London - British doctors treating an exiled Russian former spy said on Tuesday that they may never know what was used to poison him.

Friends say they believe Alexander Litvinenko, 41, a persistent critic of President Vladimir Putin, was poisoned in a Kremlin-backed plot. Moscow has dismissed the accusations as nonsense.

He is now in a London hospital's intensive care ward - under police guard and fighting for his life.

Doctors earlier said they believed Litvinenko was poisoned with thallium, a highly toxic heavy metal that causes a slow, painful death. But Dr Amit Nathwani said the thallium they detected in his body was not enough to explain his symptoms.

"He has been poisoned so we are looking for other causes of poisoning," Nathwani told reporters outside University College Hospital in London. "But it is also quite possible that we may never find the ultimate cause."

"His symptoms are slightly odd for thallium poisoning and the levels of thallium we were able to detect are not the kind of levels you would see in toxicity," he said.

Nathwani said his condition was serious but there had been no major deterioration in the last day.

Britain's anti-terrorism police are investigating the case, which could have far-reaching diplomatic consequences. If Moscow were found to have had a hand in the poisoning it would be the first incident of its kind in the West since the Cold War.

Questioned at a news conference, British Foreign Secretary Margaret Beckett said she had not raised the case with Moscow.

Russia's SVR spy network repeated Moscow's denial of blame.

"There is absolutely no interest for us in occupying ourselves with such activities. Of course everyone has worth, but this person is not worth enough to poison the atmosphere of warm relations between Moscow and London," SVR spokesperson Sergei Ivanov said. "May God give him health."

Earlier, toxicologist John Henry, who is treating Litvinenko, said he now thought the thallium may have been in a more deadly radioactive form or mixed with other chemicals.

Litvinenko has said he fell ill three weeks ago after meeting a source at a London sushi restaurant while studying the slaying of journalist Anna Politkovskaya, another Putin critic gunned down at her Moscow apartment last month.

In Rome, Mario Scaramella, who has helped Italy's parliament investigate Cold War-era Soviet espionage, said he showed Litvinenko an organised crime hit-list bearing his name when they met at the sushi bar.

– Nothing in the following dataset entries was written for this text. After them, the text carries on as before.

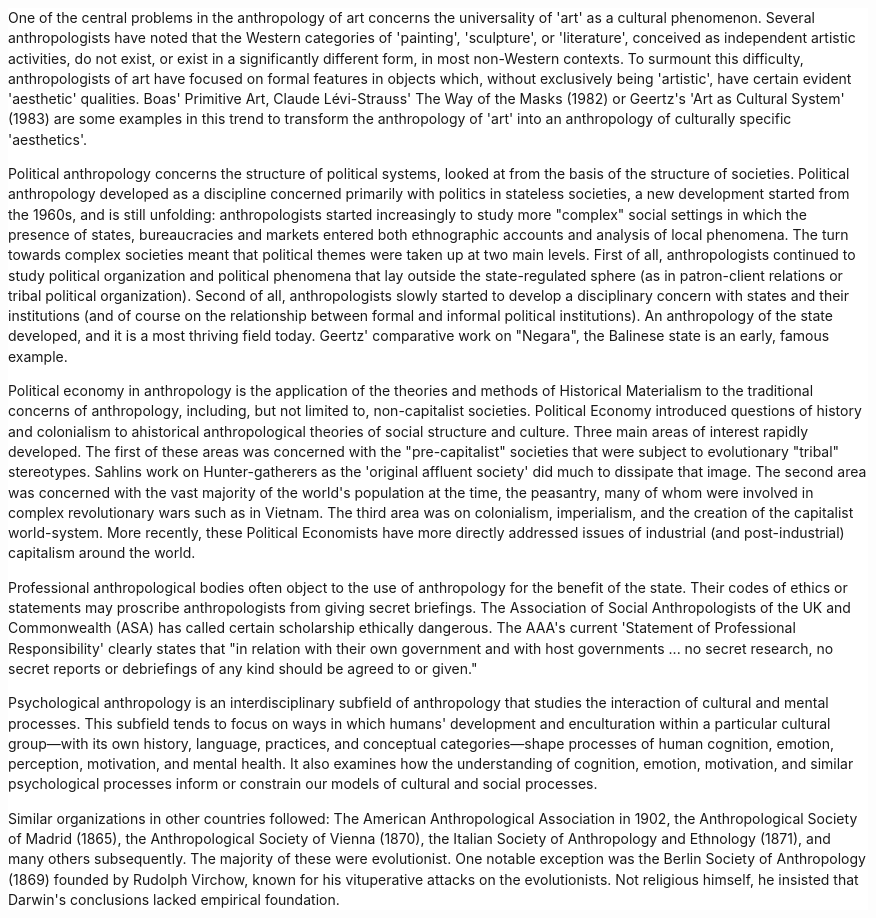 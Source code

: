 One of the central problems in the anthropology of art concerns the universality of 'art' as a cultural phenomenon. Several anthropologists have noted that the Western categories of 'painting', 'sculpture', or 'literature', conceived as independent artistic activities, do not exist, or exist in a significantly different form, in most non-Western contexts. To surmount this difficulty, anthropologists of art have focused on formal features in objects which, without exclusively being 'artistic', have certain evident 'aesthetic' qualities. Boas' Primitive Art, Claude Lévi-Strauss' The Way of the Masks (1982) or Geertz's 'Art as Cultural System' (1983) are some examples in this trend to transform the anthropology of 'art' into an anthropology of culturally specific 'aesthetics'.

Political anthropology concerns the structure of political systems, looked at from the basis of the structure of societies. Political anthropology developed as a discipline concerned primarily with politics in stateless societies, a new development started from the 1960s, and is still unfolding: anthropologists started increasingly to study more "complex" social settings in which the presence of states, bureaucracies and markets entered both ethnographic accounts and analysis of local phenomena. The turn towards complex societies meant that political themes were taken up at two main levels. First of all, anthropologists continued to study political organization and political phenomena that lay outside the state-regulated sphere (as in patron-client relations or tribal political organization). Second of all, anthropologists slowly started to develop a disciplinary concern with states and their institutions (and of course on the relationship between formal and informal political institutions). An anthropology of the state developed, and it is a most thriving field today. Geertz' comparative work on "Negara", the Balinese state is an early, famous example.

Political economy in anthropology is the application of the theories and methods of Historical Materialism to the traditional concerns of anthropology, including, but not limited to, non-capitalist societies. Political Economy introduced questions of history and colonialism to ahistorical anthropological theories of social structure and culture. Three main areas of interest rapidly developed. The first of these areas was concerned with the "pre-capitalist" societies that were subject to evolutionary "tribal" stereotypes. Sahlins work on Hunter-gatherers as the 'original affluent society' did much to dissipate that image. The second area was concerned with the vast majority of the world's population at the time, the peasantry, many of whom were involved in complex revolutionary wars such as in Vietnam. The third area was on colonialism, imperialism, and the creation of the capitalist world-system. More recently, these Political Economists have more directly addressed issues of industrial (and post-industrial) capitalism around the world.

Professional anthropological bodies often object to the use of anthropology for the benefit of the state. Their codes of ethics or statements may proscribe anthropologists from giving secret briefings. The Association of Social Anthropologists of the UK and Commonwealth (ASA) has called certain scholarship ethically dangerous. The AAA's current 'Statement of Professional Responsibility' clearly states that "in relation with their own government and with host governments ... no secret research, no secret reports or debriefings of any kind should be agreed to or given."

Psychological anthropology is an interdisciplinary subfield of anthropology that studies the interaction of cultural and mental processes. This subfield tends to focus on ways in which humans' development and enculturation within a particular cultural group—with its own history, language, practices, and conceptual categories—shape processes of human cognition, emotion, perception, motivation, and mental health. It also examines how the understanding of cognition, emotion, motivation, and similar psychological processes inform or constrain our models of cultural and social processes.

Similar organizations in other countries followed: The American Anthropological Association in 1902, the Anthropological Society of Madrid (1865), the Anthropological Society of Vienna (1870), the Italian Society of Anthropology and Ethnology (1871), and many others subsequently. The majority of these were evolutionist. One notable exception was the Berlin Society of Anthropology (1869) founded by Rudolph Virchow, known for his vituperative attacks on the evolutionists. Not religious himself, he insisted that Darwin's conclusions lacked empirical foundation.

"I said Alex, I received an alarm in the last few days from a source that you introduced to me," Scaramella said, speaking to reporters in Rome in English.

"He said: 'It's unbelievable. Don't worry about that'."

Henry said injuries to Litvinenko's digestive system suggested he swallowed poison.

He said Litvinenko was very ill and it was too early to say whether he would survive. "At the moment he is not getting better, but he is holding up."

In Moscow, conspiracy theories were swirling.

"I don't rule out that Russian special services had had enough of the talkative Litvinenko," Communist parliamentarian Viktor Ilyukhin told Reuters. But he also said Putin's enemies could be maximising bad publicity to discredit the Kremlin.